S&V Talks with Filmmaker Neil Jordan Page 2

Are you techno enough to work on DVD transfers? I generally work with the cinematographer when I finish a film. It used to be the transfer to a video master, and now it's the transfer to a digital master. You have to make sure the color balance and other adjustments are correct.

Do you think DVDs and digital cinema are better, since they allow you greater control? Well, a digital internegative allows you to do all sorts of things. The entire idea of photography is changing. It's a tool that a lot of directors are using over the last couple of years, but I've been making independent movies and I haven't been able to afford to make any. But on the current film I'm making for Warner [The Brave One, a psychological thriller set in New York, starring Jodie Foster] we'll do one of those. I think the entire idea of photography is changing, with things that allow you to interfere with a piece of film you've exposed. I think it's brilliant to be able to change color fields and contrast.

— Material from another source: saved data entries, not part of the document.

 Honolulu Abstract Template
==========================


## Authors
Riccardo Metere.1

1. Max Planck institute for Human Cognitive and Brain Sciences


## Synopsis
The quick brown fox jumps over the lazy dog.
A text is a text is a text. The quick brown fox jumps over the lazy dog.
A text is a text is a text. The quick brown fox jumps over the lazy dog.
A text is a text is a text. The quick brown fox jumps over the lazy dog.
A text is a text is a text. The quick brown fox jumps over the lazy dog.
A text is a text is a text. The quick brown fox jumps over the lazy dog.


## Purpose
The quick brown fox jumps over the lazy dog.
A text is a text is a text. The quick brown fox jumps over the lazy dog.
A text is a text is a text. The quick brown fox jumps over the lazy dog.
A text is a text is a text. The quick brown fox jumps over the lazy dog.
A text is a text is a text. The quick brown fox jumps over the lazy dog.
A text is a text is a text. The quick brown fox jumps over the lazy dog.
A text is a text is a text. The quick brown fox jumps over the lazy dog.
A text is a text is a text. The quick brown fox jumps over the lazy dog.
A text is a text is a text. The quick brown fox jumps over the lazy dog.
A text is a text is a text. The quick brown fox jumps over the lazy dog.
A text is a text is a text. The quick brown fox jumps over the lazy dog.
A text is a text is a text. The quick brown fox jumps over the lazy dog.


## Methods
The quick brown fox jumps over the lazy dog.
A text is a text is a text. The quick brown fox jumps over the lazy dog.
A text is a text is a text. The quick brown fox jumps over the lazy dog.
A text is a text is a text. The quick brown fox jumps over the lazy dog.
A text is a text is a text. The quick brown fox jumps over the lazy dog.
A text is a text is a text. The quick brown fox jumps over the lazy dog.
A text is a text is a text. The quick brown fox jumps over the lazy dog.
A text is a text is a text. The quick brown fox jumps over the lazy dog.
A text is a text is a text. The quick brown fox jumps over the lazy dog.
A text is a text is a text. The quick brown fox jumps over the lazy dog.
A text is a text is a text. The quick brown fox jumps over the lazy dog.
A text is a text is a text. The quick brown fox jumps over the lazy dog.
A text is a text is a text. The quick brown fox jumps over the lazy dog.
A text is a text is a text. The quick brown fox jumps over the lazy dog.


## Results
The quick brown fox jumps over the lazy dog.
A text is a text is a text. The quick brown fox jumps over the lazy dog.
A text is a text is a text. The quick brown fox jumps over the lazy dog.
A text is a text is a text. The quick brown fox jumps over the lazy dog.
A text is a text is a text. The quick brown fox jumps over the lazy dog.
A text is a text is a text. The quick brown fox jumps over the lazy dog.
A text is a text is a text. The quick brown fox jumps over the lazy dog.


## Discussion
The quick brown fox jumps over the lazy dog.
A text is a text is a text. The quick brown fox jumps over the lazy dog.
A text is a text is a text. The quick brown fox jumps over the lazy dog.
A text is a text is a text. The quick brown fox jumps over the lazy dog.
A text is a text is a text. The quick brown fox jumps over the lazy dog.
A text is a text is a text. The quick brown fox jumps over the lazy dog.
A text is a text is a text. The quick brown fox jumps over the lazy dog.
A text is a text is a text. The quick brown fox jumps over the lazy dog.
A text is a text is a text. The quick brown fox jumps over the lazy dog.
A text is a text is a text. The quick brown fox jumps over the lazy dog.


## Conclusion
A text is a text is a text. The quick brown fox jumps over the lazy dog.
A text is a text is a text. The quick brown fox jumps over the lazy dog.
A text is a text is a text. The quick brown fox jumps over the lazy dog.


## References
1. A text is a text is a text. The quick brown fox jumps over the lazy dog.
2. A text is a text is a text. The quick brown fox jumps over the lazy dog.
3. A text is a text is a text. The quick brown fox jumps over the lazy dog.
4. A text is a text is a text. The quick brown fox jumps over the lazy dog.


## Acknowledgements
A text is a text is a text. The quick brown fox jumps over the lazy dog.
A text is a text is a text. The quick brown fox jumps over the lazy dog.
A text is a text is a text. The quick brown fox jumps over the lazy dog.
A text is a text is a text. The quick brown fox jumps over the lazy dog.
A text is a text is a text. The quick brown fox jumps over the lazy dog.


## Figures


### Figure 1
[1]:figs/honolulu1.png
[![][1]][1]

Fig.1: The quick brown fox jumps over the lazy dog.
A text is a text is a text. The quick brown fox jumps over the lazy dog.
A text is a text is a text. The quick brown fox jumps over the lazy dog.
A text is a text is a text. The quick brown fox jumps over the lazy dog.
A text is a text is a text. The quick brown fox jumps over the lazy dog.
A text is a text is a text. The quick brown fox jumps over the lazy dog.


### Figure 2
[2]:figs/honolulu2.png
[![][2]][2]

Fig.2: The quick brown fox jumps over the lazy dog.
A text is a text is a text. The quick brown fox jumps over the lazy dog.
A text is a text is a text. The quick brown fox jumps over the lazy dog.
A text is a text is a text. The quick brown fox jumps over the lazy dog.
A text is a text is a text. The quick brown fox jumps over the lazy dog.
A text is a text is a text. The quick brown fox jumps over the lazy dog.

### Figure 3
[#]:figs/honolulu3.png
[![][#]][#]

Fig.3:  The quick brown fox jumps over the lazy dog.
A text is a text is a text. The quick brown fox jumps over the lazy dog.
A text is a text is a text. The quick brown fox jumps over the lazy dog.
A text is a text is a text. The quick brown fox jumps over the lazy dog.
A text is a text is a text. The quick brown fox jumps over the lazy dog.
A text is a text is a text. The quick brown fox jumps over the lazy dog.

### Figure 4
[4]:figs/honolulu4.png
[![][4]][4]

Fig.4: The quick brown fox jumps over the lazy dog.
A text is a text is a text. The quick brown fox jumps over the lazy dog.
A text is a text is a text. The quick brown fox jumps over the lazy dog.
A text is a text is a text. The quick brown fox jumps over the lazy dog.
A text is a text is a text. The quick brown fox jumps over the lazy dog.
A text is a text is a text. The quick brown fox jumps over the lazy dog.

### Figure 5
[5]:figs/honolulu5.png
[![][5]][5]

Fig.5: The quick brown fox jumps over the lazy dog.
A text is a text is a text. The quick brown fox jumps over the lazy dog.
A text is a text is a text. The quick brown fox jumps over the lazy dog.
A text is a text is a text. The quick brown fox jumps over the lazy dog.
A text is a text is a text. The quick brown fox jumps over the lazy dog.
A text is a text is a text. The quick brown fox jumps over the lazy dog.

That would come in useful if you're expressing different levels of reality, as you often are. Absolutely. I think it's brilliant to be able to change color fields and contrast. I don't think you can make a bad shot good, but you can make an interesting shot more complex. The best pleasure, though, is when you achieve it all in the camera.

You do a lot of commentaries. Are they a way of further communicating with an audience? It's a great time to revisit a movie. But what always happens with me is that I want to change the movie. It forces directors to look at what they've done, to revisit what was going through their minds, and to reassess it. I've watched a lot of them lately because they've brought them out on DVD. When I did the commentary for Mona Lisa for The Criterion Collection, it was for laserdisc, so I think they just took all the materials and adapted them for DVD. That was the first time I did one, about eight years ago.

Do you have a collection of DVDs by directors who have influenced your work? Of course I do. Kurosawa, Bergman, Fellini, Nicholas Ray. But a lot of the more obscure films from the past are very difficult to find. There's a film that influenced me very much when I was making The Company of Wolves called The Saragossa Manuscript. I'm not sure it's even available on DVD [it is and can be found on amazon.com]. DVD hasn't really broadened the range of what's available to cineastes. Is Godard's Contempt available?

Absolutely. There's a two-disc Criterion Collection set of it. There's about a dozen Jean-Luc Godard films out now. The first high-def disc players are coming out. Do you intend to get one and replace your DVDs? Yes, I do. But the initial releases don't make a very interesting list, do they? But I'll get into it when I get home.